原始数据中有空值和0值，这里先对空值填充为0，再通过取最近10个非0流量平均值的方法填充0值

In [22]:
data_2019 = [Florida_2019, Zhejiang_2019, Hubei_2019]
data_2020 = [Florida_2020, Zhejiang_2020, Hubei_2020]
data = data_2019 + data_2020

### 填充空值

In [23]:
for i in data:
    i.fillna(0, inplace=True)

### 填充0值

In [24]:
def del0(volume: pd.DataFrame, days: int=0):
    date = len(volume.columns)
    site = len(volume)
    for i in range(site):
        for j in range(date):
            if volume.iloc[i, j] <= 1:
                left, right = j - 1, j + 1
                n = 0
                sum_volume = 0
                while n < days and left>=0 or right < date:
                    if left >= 0:
                        if volume.iloc[i, left] > 1:
                            sum_volume += volume.iloc[i, left]
                            n += 1
                        left -= 1
                    if right < date:
                        if volume.iloc[i, right] > 1:
                            sum_volume += volume.iloc[i, right] 
                            n += 1
                        right += 1
                if n:
                    volume.iloc[i, j] = sum_volume / n
            else:
                continue

In [25]:
for i in data:
    del0(i)

## 保存数据

In [26]:
Florida_2019.to_csv("../data/美国佛罗里达COVID-19疫情/Florida_2019.csv", index=False)
Florida_2020.to_csv("../data/美国佛罗里达COVID-19疫情/Florida_2020.csv", index=False)
Florida_site.to_csv("../data/美国佛罗里达COVID-19疫情/Florida_site.csv", index=False)

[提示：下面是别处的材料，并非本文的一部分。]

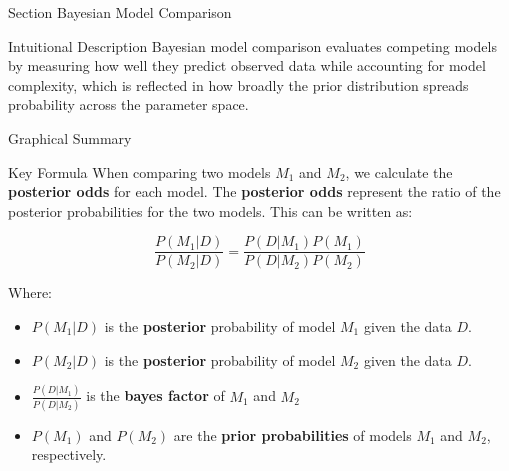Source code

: 
\begin{frame}{Section}
\centering
\Huge{Bayesian Model Comparison}
\end{frame}


\begin{frame}{Intuitional Description}
Bayesian model comparison evaluates competing models by measuring how well they predict observed data while accounting for model complexity, which is reflected in how broadly the prior distribution spreads probability across the parameter space.
\end{frame}

\begin{frame}{Graphical Summary}

\end{frame}


\begin{frame}{Key Formula}
When comparing two models $M_1$ and $M_2$, we calculate the \textbf{posterior odds} for each model. The \textbf{posterior odds} represent the ratio of the posterior probabilities for the two models. This can be written as:

$$
\frac{P(M_1|D)}{P(M_2|D)} = \frac{P(D|M_1)P(M_1)}{P(D|M_2)P(M_2)}
$$

Where:
\begin{itemize}
\item $P(M_1|D)$ is the \textbf{posterior} probability of model $M_1$ given the data $D$.
\item $P(M_2|D)$ is the \textbf{posterior} probability of model $M_2$ given the data $D$.
\item $\frac{P(D|M_1)}{P(D|M_2)}$ is the \textbf{bayes factor} of $M_1$ and $M_2$
\item $P(M_1)$ and $P(M_2)$ are the \textbf{prior probabilities} of models $M_1$ and $M_2$, respectively.
\end{itemize}

\end{frame}



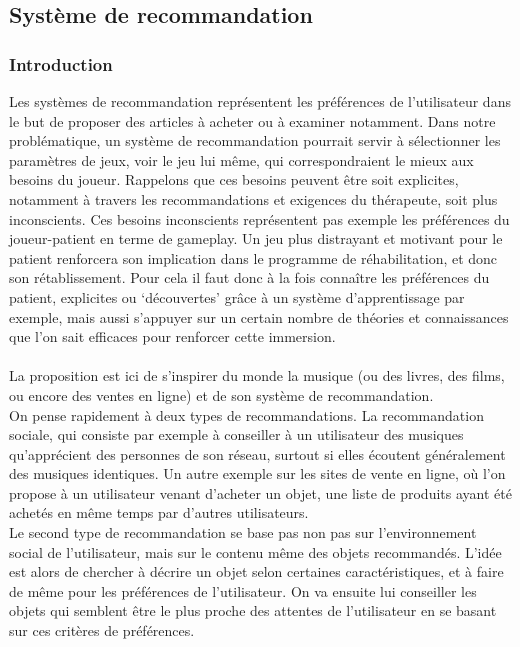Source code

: \subsection{Système de recommandation }

		\subsubsection{Introduction}	
Les systèmes de recommandation représentent les préférences de l'utilisateur dans le but de proposer des articles à acheter ou à examiner notamment. Dans notre problématique, un système de recommandation pourrait servir à sélectionner les paramètres de jeux, voir le jeu lui même, qui correspondraient le mieux aux besoins du joueur. Rappelons que ces besoins peuvent être soit explicites, notamment à travers les recommandations et exigences du thérapeute, soit plus inconscients. Ces besoins inconscients représentent pas exemple les préférences du joueur-patient en terme de gameplay. Un jeu plus distrayant et motivant pour le patient renforcera son implication dans le programme de réhabilitation, et donc son rétablissement. Pour cela il faut donc à la fois connaître les préférences du patient, explicites ou `découvertes'  grâce à un système d'apprentissage par exemple, mais aussi s'appuyer sur un certain nombre de théories et connaissances que l'on sait efficaces pour renforcer cette immersion. 	
	 
 \paragraph{}
 La proposition est ici de s'inspirer du monde la musique (ou des livres, des films, ou encore des ventes en ligne) et de son système de recommandation.\\
 On pense rapidement à deux types de recommandations. La recommandation sociale, qui consiste par exemple à conseiller à un utilisateur des musiques qu'apprécient des personnes de son réseau, surtout si elles écoutent généralement des musiques identiques. Un autre exemple sur les sites de vente en ligne, où l'on propose à un utilisateur venant d'acheter un objet, une liste de produits ayant été achetés en même temps par d'autres utilisateurs. \\
Le second type de recommandation se base pas non pas sur l'environnement social de l'utilisateur, mais sur le contenu même des objets recommandés. L'idée est alors de chercher à décrire un objet selon certaines caractéristiques, et à faire de même pour les préférences de l'utilisateur. On va ensuite lui conseiller les objets qui semblent être le plus proche des attentes de l'utilisateur en se basant sur ces critères de préférences.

Zhejiang_2019.to_csv("../data/中国浙江COVID-19疫情/Zhejiang_2019.csv", index=False)
Zhejiang_2020.to_csv("../data/中国浙江COVID-19疫情/Zhejiang_2020.csv", index=False)
Zhejiang_site.to_csv("../data/中国浙江COVID-19疫情/Zhejiang_site.csv", index=False)

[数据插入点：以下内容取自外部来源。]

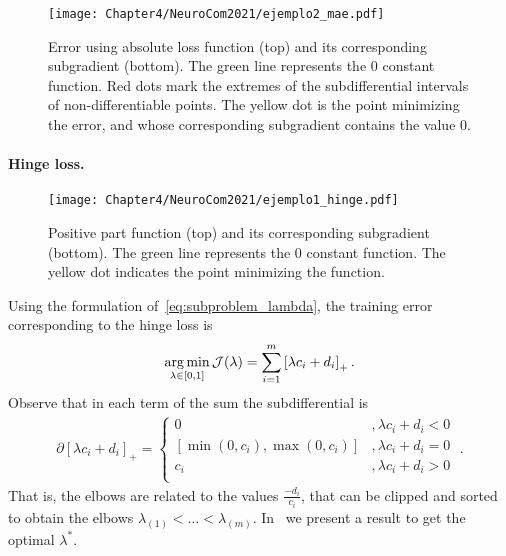 \begin{figure}[t!]
    \centering
    \texttt{[image: Chapter4/NeuroCom2021/ejemplo2\_mae.pdf]}
    \caption{Error using absolute loss function (top) and its corresponding subgradient (bottom). The green line represents the $0$ constant function. Red dots mark the extremes of the subdifferential intervals of non-differentiable points. The yellow dot is the point minimizing the error, and whose corresponding subgradient contains the value $0$.}
    \label{fig:abs_error}
\end{figure}

\paragraph*{Hinge loss.\\}
\begin{figure}[t!]
    \centering
    \texttt{[image: Chapter4/NeuroCom2021/ejemplo1\_hinge.pdf]}
    \caption{Positive part function (top) and its corresponding subgradient (bottom). The green line represents the $0$ constant function. The yellow dot indicates the point minimizing the function.}
    \label{fig:hinge_loss}
\end{figure}
Using the formulation of~\eqref{eq:subproblem_lambda}, the training error corresponding to the hinge loss is
\begin{equation}
    \label{eq:opt_hinge_l1}
    \argmin_{\lambda \in [0, 1]} \mathcal{J}(\lambda) = \sum_{i=1}^{\npertask} \pospart{\lambda c_i + d_i}.
\end{equation}
Observe that in each term of the sum the subdifferential is 
\begin{align*}
    \partial \left[\lambda c_i + d_i \right]_+ = 
    \begin{cases}
        0 &, \lambda c_i + d_i  < 0 \\
        [\min(0, c_i), \max(0, c_i)] &, \lambda c_i + d_i  = 0 \\
        c_i &, \lambda c_i + d_i  > 0 \\
    \end{cases} \; .
\end{align*}
That is, the elbows are related to the values $\frac{-d_i}{c_i}$, that can be clipped and sorted to obtain the elbows ${\lambda}_{(1)} < \ldots < {\lambda}_{(m)}$.
In~\citet[Proposition 2]{RuizAD21} we present a result to get the optimal $\lambda^*$.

Hubei_2019.to_csv("../data/中国湖北COVID-19疫情/Hubei_2019.csv", index=False)
Hubei_2020.to_csv("../data/中国湖北COVID-19疫情/Hubei_2020.csv", index=False)
Hubei_site.to_csv("../data/中国湖北COVID-19疫情/Hubei_site.csv", index=False)

## 总结

* 对数据进行了日期区间的统一，按照星期对齐的规则
* 对数据进行了填充
* 分离了数据，统一三个数据的列名，方便接下来的处理